Erinnerungsorte in Bonn:

  • Rita-Maiburg-Straße

MARIA PFAHL (1894-1983), ELFRIEDE KLEMMERT (1924-2022)

von Barbara Degen

Mutter (Dr.  jur.) & Tochter (Notarin): Pionierinnen für eine gerechtere Welt 

Maria Pfahl war eine der ersten Studentinnen, die an der Bonner Universität ordentlich und nicht nur als Gasthörerinnen Jura studieren konnten. Sie studierte in Freiburg und Bonn, wurde jedoch als Frau nicht zum ersten Staatsexamen zugelassen. Sie konnte aber promovieren und legte 1922 ihre Dissertation, eine rechtsvergleichende Arbeit zum Staatsangehörigkeitsrecht, vor. 

Elfriede Klemmert wollte Notarin werden, ein Berufswunsch, der leichter gefasst als umgesetzt werden konnte, denn sie hatte es mit einer erbitterten männlichen Konkurrenz zu tun. Mit Unterstützung und Ermutigung durch ihre Mutter setzte sie sich schließlich durch und wurde die erste Notarin im Rheinland mit eigenem Notariat. Später wurde sie Bundestagsabgeordnete der CDU, heiratete und wurde Mutter dreier Kinder. Als sie nach der Familienphase nach Bonn und in ein Notariat zurückkehren wollte, musste sie zum zweiten Mal erbittert kämpfen. Auch diesen Kampf gewann sie und kehrte in den 80er Jahren in ihren Wunschberuf zurück.

Erinnerungsorte in Bonn:

  • Amts- und Landgericht Bonn: Wilhelmstr. 21
  • Notariat: Hermannstr. 38
  • Kessenicher Bergfriedhof: Am Buchenhang

FRÜHE BONNER STUDENTINNEN: MARTHA MOERS (1877-1965), MATHILDE VAERTING (1884-19776) & ANNA SIEMSEN (1882-1951)

von Barbara Degen

Ist das Schicksal dieser drei Akademikerinnen typisch für die Zeit zwischen 1880 und 1970? 

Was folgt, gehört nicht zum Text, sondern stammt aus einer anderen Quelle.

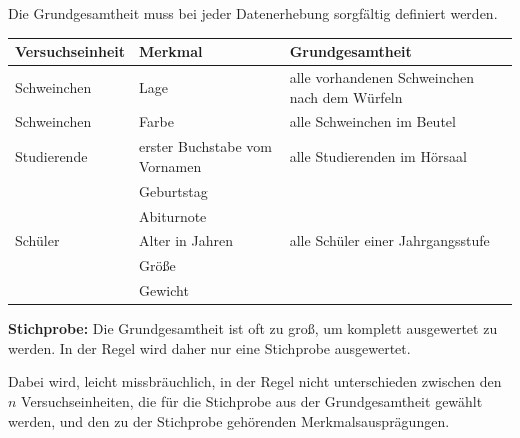 
Die \gls{Grundgesamtheit} muss bei jeder \gls{Datenerhebung} sorgfältig definiert werden.

\begin{mytable}
    \begin{tabular}{lll}
        \hline
        \textbf{Versuchseinheit} & \textbf{Merkmal}              & \textbf{Grundgesamtheit}                      \\
        \hline
        Schweinchen              & Lage                          & alle vorhandenen Schweinchen nach dem Würfeln \\
        Schweinchen              & Farbe                         & alle Schweinchen im Beutel                    \\
        Studierende              & erster Buchstabe vom Vornamen & alle Studierenden im Hörsaal                  \\
        & Geburtstag                    &                                               \\
        & Abiturnote                    &                                               \\
        Schüler                  & Alter in Jahren               & alle Schüler einer Jahrgangsstufe             \\
        & Größe                         &                                               \\
        & Gewicht                       &                                               \\
        \hline
    \end{tabular}
\end{mytable}

\textbf{Stichprobe:} Die \gls{Grundgesamtheit} ist oft zu groß, um komplett ausgewertet zu werden.
In der Regel wird daher nur eine Stichprobe ausgewertet.


Dabei wird, leicht missbräuchlich, in der Regel nicht unterschieden zwischen den $n$ \gls{Versuchseinheit}en, die
für die Stichprobe aus der \gls{Grundgesamtheit} gewählt werden, und den zu der Stichprobe gehörenden \gls{Merkmal}sausprägungen.


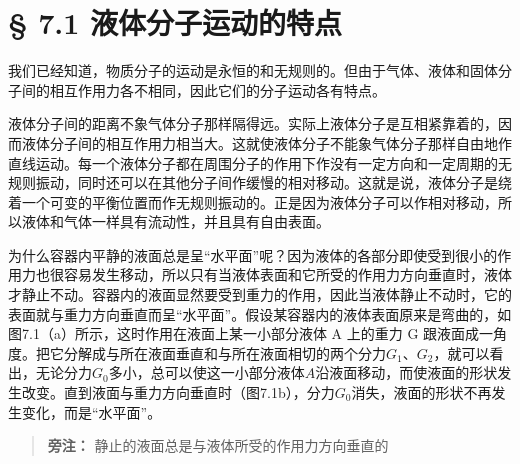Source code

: \section{§ 7.1
液体分子运动的特点}\label{ux6db2ux4f53ux5206ux5b50ux8fd0ux52a8ux7684ux7279ux70b9}

我们已经知道，物质分子的运动是永恒的和无规则的。但由于气体、液体和固体分子间的相互作用力各不相同，因此它们的分子运动各有特点。

液体分子间的距离不象气体分子那样隔得远。实际上液体分子是互相紧靠着的，因而液体分子间的相互作用力相当大。这就使液体分子不能象气体分子那样自由地作直线运动。每一个液体分子都在周围分子的作用下作没有一定方向和一定周期的无规则振动，同时还可以在其他分子间作缓慢的相对移动。这就是说，液体分子是绕着一个可变的平衡位置而作无规则振动的。正是因为液体分子可以作相对移动，所以液体和气体一样具有流动性，并且具有自由表面。

为什么容器内平静的液面总是呈``水平面''呢？因为液体的各部分即使受到很小的作用力也很容易发生移动，所以只有当液体表面和它所受的作用力方向垂直时，液体才静止不动。容器内的液面显然要受到重力的作用，因此当液体静止不动时，它的表面就与重力方向垂直而呈``水平面''。假设某容器内的液体表面原来是弯曲的，如图7.1（a）所示，这时作用在液面上某一小部分液体
A 上的重力 G
跟液面成一角度。把它分解成与所在液面垂直和与所在液面相切的两个分力\(G_{1}\)、\(G_{2}\)，就可以看出，无论分力\(G_{0}\)多小，总可以使这一小部分液体\(A\)沿液面移动，而使液面的形状发生改变。直到液面与重力方向垂直时（图7.1b），分力\(G_{0}\)消失，液面的形状不再发生变化，而是``水平面''。

\begin{quote}
\textbf{旁注：} 静止的液面总是与液体所受的作用力方向垂直的
\end{quote}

Alle drei Frauen wurden in ihrem Leben in ihrem beruflichen Fortkommen erheblich gegenüber männlichen Kollegen benachteiligt. Alle drei waren nicht verheiratet. Alle drei interessierten sich für die Eigengeschichte der Frauen in Verbindung mit der Gesamtgeschichte. 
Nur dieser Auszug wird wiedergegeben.